Our lives are seasoned with sayings and quotes that people have shared along the way, and they may have a greater influence than we realize. At a recent book club meeting to discuss my novel, The Truthful Story, I was asked where the title came from, and I explained how my grandmother always used to say those words in a very convincing, hushed tone as if you were the lucky one who gets to hear what comes next. She’d say to me “Now, the truthful story is…,” using that phrase to prepare me for a story or perspective that needed to be told, and in her case, a “truthful story” didn’t mean proven, scientific facts as seen by the naked eye, but rather something that far surpasses that human outcry for validation. The truthful story resonates deep within you in a way that needs no defense or explanation. It defies our struggle to apply common sense and celebrates natural instinct and insight. The truthful story exists for the pure purpose of escorting in something below the surface, and it’s different from other stories. As the character of 11-year-old Genevieve says in the novel, “You’ll recognize it because it has a special message inside of it, and if you listen close, you’ll find out what it really means. If you use its special powers, the words will jump out from the story and land inside of you and live there forever.”

Having said that, I’ve noticed that many writers and artists of all kinds are driven by their ‘truthful stories”. Sometimes we as observers or readers don’t know right away all that the painting or the sculpture or the film or the novel is showing us. But you know when it hits you as something powerful because you can’t shake it, and you keep coming back to it over and over, and each time you do, you take more and more from it. It really does live on inside of you forever. That’s what Ralph Waldo Emerson’s 1841 essay “Self-Reliance” did for me. My now adult children remember me quoting often from Emerson, and I started doing that early, when they were too young to understand what it meant. Somehow, though, just by the way I delivered this message to them, they knew it was important. Tucking them into bed, I would place their hands on their hearts and say, “Trust thyself. Every heart vibrates to that iron string.” I would feel their little hearts beating fast, and I would whisper in their ears a truthful story. Trust yourself, your mind, your heart, your feelings. That is what you are made of, and you are not like anyone else in the entire world. Have the courage to be the best you you can be. No one can do it better.

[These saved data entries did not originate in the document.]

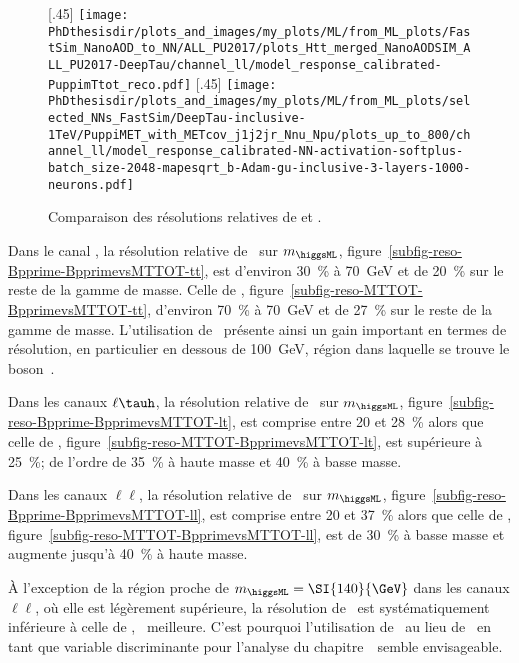 \begin{figure}[p]
[.45\textwidth]
{\texttt{[image: \\PhDthesisdir/plots\_and\_images/my\_plots/ML/from\_ML\_plots/FastSim\_NanoAOD\_to\_NN/ALL\_PU2017/plots\_Htt\_merged\_NanoAODSIM\_ALL\_PU2017-DeepTau/channel\_ll/model\_response\_calibrated-PuppimTtot\_reco.pdf]}\vspace{-.5\baselineskip}}
\hfill
{}[.45\textwidth]
{\texttt{[image: \\PhDthesisdir/plots\_and\_images/my\_plots/ML/from\_ML\_plots/selected\_NNs\_FastSim/DeepTau-inclusive-1TeV/PuppiMET\_with\_METcov\_j1j2jr\_Nnu\_Npu/plots\_up\_to\_800/channel\_ll/model\_response\_calibrated-NN-activation-softplus-batch\_size-2048-mapesqrt\_b-Adam-gu-inclusive-3-layers-1000-neurons.pdf]}\vspace{-.5\baselineskip}}

\caption{Comparaison des résolutions relatives de \mml et \mTtot.}
\label{fig-BpprimevsMTTOT-reso}
\end{figure}
\par
Dans le canal \tauh\tauh,
la résolution relative de \mml\ sur $m_{\higgsML}$,
figure~\ref{subfig-reso-Bpprime-BpprimevsMTTOT-tt},
est
d'environ \SI{30}{\%} à \SI{70}{\GeV}
et de \SI{20}{\%} sur le reste de la gamme de masse.
Celle de \mTtot,
figure~\ref{subfig-reso-MTTOT-BpprimevsMTTOT-tt},
d'environ \SI{70}{\%} à \SI{70}{\GeV}
et de \SI{27}{\%} sur le reste de la gamme de masse.
L'utilisation de \mml\ présente ainsi un gain important en termes de résolution,
en particulier en dessous de \SI{100}{\GeV}, région dans laquelle se trouve le boson~\Zboson.
\par
Dans les canaux $\ell\tauh$,
la résolution relative de \mml\ sur $m_{\higgsML}$,
figure~\ref{subfig-reso-Bpprime-BpprimevsMTTOT-lt},
est
comprise entre \num{20} et \SI{28}{\%}
alors que
celle de \mTtot,
figure~\ref{subfig-reso-MTTOT-BpprimevsMTTOT-lt},
est supérieure à \SI{25}{\%};
de l'ordre de \SI{35}{\%} à haute masse et
\SI{40}{\%} à basse masse.
\par
Dans les canaux $\ell\ell$,
la résolution relative de \mml\ sur $m_{\higgsML}$,
figure~\ref{subfig-reso-Bpprime-BpprimevsMTTOT-ll},
est
comprise entre \num{20} et \SI{37}{\%}
alors que
celle de \mTtot,
figure~\ref{subfig-reso-MTTOT-BpprimevsMTTOT-ll},
est de \SI{30}{\%} à basse masse et augmente
jusqu'à \SI{40}{\%} à haute masse.
\par
À l'exception de la région proche de $m_{\higgsML}=\SI{140}{\GeV}$ dans les canaux $\ell\ell$,
où elle est légèrement supérieure,
la résolution de \mml\ est systématiquement inférieure à celle de \mTtot, \ie\ meilleure.
C'est pourquoi l'utilisation de \mml\ au lieu de \mTtot\ en tant que variable discriminante pour l'analyse du chapitre~\ semble envisageable.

When I wrote The Truthful Story, I was reminded of the enormous impact that writers and artists have had on me, and the messages they have delivered to my heart—messages no one will ever be able to touch or see. And that is perfectly fine with me. In my book, after young Genevieve reads The Little Prince by Antoine de Saint-Exupéry, she asks her father about a particular passage that has been underlined. It says, “Here is my secret. It is very simple; It is only with the heart that one can see rightly; what is essential is invisible to the eye.” Genevieve’s father explains to her what he thinks it means,  “…and he said it was like how he loved me. ‘You can’t see love,’ he said, ‘but you can feel it, and you can’t live without it.’ ” And Genevieve knew exactly what he meant.